Trinh Le Khanh (Nov 09 2020 at 01:17): Trinh Le Khanh (Nov 09 2020 at 01:17):Hi,
I wanna define a partial function. It works if I define:
definition f :: "nat ⇒ nat option"
where
"f x = (if x ∈ {1, 2, 3} then Some 0 else None)"
But I want to specify the range of the function f is {5,6}, so I defined:
definition f :: "nat ⇒ nat option"
where
"f x = (if x ∈ {1, 2, 3} then (Some y ∈ {5,6}) else None)"
It caused the error:
Type unification failed: No type arity option :: numeral
Type error in application: incompatible operand type
Operator: (∈) (Some y) :: ??'a option set ⇒ bool
Operand: {5, 6} :: ??'b set
I understand that it considers the return value of Some y ∈ {5,6} is bool, right?
So, how to specify the range of the function f?
Mathias Fleury (Nov 09 2020 at 05:51):On syntax level, you are confusing Some and SOME y. y ∈ {5,6}. What you have should type for Some (SOME y. y ∈ {5,6}).
Mathias Fleury (Nov 09 2020 at 05:55):On the conceptual level, you are not defining what you intend to.
Assume you fix your definition with Some (SOME y. y ∈ {5,6}). Your function f will be defined by:
f: 1,2, or 3 -> some value of {5, 6}, the same for 1, 2, and 3
_ -> None
And again, you cannot know if f(1) is equal to 5 or 6. You cannot distinguish this in Isabelle. However, f(1), f(2), and f(3) are equal to the same value.
Trinh Le Khanh (Nov 09 2020 at 08:41):As I understand, SOME y. y ∈ {5, 6} means that the value is 5 or 6. So why we have to put Some before SOME y. y ∈ {5, 6}?
Fabian Huch (Nov 09 2020 at 08:43):Some is the option constructor for your nat option return value.

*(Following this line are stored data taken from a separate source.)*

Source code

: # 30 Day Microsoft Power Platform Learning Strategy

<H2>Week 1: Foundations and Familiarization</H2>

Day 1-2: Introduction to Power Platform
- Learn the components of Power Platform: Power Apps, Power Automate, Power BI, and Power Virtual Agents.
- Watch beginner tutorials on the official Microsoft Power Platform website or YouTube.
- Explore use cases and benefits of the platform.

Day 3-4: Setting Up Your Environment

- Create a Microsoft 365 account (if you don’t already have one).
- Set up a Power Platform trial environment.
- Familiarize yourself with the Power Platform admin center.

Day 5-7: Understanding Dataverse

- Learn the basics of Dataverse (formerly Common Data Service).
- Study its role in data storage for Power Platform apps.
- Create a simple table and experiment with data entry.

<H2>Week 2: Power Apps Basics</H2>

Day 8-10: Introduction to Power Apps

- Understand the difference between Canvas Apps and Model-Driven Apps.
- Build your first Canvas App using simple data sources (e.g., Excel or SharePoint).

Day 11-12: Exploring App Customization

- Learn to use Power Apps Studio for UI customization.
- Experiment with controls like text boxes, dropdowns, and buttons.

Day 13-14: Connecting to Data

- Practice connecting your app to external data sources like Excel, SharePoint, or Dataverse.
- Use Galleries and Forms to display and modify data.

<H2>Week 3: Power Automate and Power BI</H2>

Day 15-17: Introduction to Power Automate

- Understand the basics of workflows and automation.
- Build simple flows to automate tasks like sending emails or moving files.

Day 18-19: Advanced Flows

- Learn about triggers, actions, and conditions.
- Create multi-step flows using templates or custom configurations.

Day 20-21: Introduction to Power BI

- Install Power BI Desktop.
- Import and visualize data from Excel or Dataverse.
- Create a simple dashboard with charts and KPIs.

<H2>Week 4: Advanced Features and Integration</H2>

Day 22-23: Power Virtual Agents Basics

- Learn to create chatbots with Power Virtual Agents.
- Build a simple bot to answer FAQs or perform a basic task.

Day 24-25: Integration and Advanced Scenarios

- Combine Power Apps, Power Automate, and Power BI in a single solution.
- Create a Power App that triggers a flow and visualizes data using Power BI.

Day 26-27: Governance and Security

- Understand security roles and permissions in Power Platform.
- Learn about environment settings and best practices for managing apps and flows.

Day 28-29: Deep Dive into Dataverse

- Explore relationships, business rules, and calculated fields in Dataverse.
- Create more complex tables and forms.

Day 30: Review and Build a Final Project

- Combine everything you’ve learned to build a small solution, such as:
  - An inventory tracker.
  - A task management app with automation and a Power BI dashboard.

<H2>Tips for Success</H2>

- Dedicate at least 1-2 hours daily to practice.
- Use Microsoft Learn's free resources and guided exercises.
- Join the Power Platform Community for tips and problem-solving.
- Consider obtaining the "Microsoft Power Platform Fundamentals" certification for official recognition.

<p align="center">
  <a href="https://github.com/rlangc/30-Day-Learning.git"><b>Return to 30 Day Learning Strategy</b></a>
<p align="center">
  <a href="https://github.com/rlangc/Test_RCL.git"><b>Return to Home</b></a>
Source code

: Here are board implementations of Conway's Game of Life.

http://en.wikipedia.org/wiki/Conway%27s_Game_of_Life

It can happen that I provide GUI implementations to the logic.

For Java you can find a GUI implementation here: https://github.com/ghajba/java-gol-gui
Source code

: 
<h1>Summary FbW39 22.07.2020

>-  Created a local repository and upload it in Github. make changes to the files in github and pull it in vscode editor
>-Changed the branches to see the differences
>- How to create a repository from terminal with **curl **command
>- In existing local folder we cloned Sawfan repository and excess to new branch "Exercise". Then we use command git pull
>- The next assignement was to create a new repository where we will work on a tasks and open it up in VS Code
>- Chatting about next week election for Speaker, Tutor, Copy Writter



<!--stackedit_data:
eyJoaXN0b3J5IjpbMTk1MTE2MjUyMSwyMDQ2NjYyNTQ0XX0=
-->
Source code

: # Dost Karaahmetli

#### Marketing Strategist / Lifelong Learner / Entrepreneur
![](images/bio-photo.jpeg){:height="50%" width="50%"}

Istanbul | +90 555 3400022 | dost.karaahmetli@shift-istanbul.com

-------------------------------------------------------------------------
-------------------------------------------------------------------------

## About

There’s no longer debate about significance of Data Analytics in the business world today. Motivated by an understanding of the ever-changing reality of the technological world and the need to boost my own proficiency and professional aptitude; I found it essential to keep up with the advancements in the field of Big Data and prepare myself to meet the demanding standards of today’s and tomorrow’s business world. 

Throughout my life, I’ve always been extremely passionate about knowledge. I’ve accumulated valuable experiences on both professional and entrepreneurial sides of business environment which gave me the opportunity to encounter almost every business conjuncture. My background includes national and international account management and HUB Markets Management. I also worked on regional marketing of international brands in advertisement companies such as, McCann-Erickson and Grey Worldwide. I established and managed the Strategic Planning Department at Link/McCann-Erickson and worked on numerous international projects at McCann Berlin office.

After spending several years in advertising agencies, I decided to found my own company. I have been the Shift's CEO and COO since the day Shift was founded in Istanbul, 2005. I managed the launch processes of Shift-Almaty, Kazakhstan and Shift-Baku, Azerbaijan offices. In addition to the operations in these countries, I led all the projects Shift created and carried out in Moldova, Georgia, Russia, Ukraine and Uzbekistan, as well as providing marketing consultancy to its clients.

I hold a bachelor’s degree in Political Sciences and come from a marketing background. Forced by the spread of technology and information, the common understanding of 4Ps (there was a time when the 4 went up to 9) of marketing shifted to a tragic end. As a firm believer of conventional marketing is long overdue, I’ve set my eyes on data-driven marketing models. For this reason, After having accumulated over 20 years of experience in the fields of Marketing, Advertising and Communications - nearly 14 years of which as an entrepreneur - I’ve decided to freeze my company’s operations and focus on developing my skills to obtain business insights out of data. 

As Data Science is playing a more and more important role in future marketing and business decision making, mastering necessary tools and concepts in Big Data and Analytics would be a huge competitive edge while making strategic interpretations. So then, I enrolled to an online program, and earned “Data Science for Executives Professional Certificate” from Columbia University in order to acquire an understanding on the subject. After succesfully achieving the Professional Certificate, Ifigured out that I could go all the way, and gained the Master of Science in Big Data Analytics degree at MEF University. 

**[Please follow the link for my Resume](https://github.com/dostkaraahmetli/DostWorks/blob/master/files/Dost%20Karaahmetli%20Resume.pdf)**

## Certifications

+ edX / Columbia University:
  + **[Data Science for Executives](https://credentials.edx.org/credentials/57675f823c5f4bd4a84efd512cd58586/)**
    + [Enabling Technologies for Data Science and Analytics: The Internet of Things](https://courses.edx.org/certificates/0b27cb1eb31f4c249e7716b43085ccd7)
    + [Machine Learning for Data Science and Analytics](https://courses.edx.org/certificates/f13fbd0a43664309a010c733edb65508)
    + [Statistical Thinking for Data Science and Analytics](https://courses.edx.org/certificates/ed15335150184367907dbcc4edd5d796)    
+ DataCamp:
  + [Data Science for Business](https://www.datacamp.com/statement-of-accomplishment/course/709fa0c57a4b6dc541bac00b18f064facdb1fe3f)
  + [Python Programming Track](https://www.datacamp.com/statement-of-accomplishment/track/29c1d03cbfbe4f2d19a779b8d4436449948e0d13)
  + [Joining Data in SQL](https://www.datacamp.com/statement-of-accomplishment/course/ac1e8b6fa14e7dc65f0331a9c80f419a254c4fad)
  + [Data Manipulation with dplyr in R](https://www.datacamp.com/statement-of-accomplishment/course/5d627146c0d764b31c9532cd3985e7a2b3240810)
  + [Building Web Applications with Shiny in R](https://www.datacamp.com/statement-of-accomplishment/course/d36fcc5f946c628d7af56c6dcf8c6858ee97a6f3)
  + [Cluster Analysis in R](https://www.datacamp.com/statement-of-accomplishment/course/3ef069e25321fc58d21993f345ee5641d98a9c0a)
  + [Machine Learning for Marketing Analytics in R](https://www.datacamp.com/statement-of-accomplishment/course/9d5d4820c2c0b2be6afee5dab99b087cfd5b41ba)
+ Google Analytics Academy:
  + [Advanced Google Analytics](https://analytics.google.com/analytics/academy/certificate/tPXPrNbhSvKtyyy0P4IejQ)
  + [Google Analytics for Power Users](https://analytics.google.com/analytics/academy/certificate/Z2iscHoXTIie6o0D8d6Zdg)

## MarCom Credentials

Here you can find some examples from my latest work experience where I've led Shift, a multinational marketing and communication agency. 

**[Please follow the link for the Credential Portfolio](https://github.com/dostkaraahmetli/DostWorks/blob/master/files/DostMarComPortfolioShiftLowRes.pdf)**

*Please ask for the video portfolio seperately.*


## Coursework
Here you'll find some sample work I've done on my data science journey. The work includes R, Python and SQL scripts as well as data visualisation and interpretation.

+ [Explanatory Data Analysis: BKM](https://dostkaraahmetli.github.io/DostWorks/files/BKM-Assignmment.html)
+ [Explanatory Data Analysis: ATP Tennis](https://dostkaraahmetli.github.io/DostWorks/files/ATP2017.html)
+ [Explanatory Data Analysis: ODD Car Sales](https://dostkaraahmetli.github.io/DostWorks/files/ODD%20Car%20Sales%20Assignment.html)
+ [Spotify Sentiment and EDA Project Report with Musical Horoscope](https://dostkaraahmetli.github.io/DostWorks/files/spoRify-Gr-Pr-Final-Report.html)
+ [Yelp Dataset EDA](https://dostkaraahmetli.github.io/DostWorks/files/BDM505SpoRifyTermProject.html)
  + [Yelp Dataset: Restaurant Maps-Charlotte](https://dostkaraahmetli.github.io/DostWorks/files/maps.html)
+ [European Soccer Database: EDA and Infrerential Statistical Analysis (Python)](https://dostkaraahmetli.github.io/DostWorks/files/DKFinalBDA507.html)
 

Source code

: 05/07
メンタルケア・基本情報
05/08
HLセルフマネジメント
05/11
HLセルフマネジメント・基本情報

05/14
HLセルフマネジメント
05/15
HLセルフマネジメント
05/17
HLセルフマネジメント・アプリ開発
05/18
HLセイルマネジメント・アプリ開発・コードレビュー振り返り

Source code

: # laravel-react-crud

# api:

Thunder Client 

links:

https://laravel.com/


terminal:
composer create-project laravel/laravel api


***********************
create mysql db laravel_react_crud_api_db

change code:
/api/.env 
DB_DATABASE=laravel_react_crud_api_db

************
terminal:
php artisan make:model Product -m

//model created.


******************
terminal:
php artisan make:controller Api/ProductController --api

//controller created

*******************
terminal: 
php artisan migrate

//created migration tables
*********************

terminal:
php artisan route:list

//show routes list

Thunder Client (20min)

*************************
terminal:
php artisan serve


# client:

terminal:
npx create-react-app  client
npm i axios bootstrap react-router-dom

Mathias Fleury (Nov 09 2020 at 08:45):In
if x ∈ {1, 2, 3} then PLACEHOLDER else None
None has type nat option. So PLACEHOLDER must have the same type. SOME y. y ∈ {5, 6} has type nat. You need either to convert the nat to nat option by Some. Or change None to something of type nat (like undefined or a default value)
Trinh Le Khanh (Nov 09 2020 at 08:46):Mathias Fleury said:
In
if x ∈ {1, 2, 3} then PLACEHOLDER else NoneNone has type
nat option. SoPLACEHOLDERmust have the same type.SOME y. y ∈ {5, 6}has typenat. You need either to convert thenattonat optionbySome. Or change None to something of typenat(likeundefinedor a default value)
It's very clear. Thank you for your explanation.
Trinh Le Khanh (Nov 09 2020 at 09:13):For the function:
definition f :: "nat ⇒ nat option"
where
"f x = (if x ∈ {1, 2, 3} then Some(SOME y. y ∈ {5, 6}) else None)"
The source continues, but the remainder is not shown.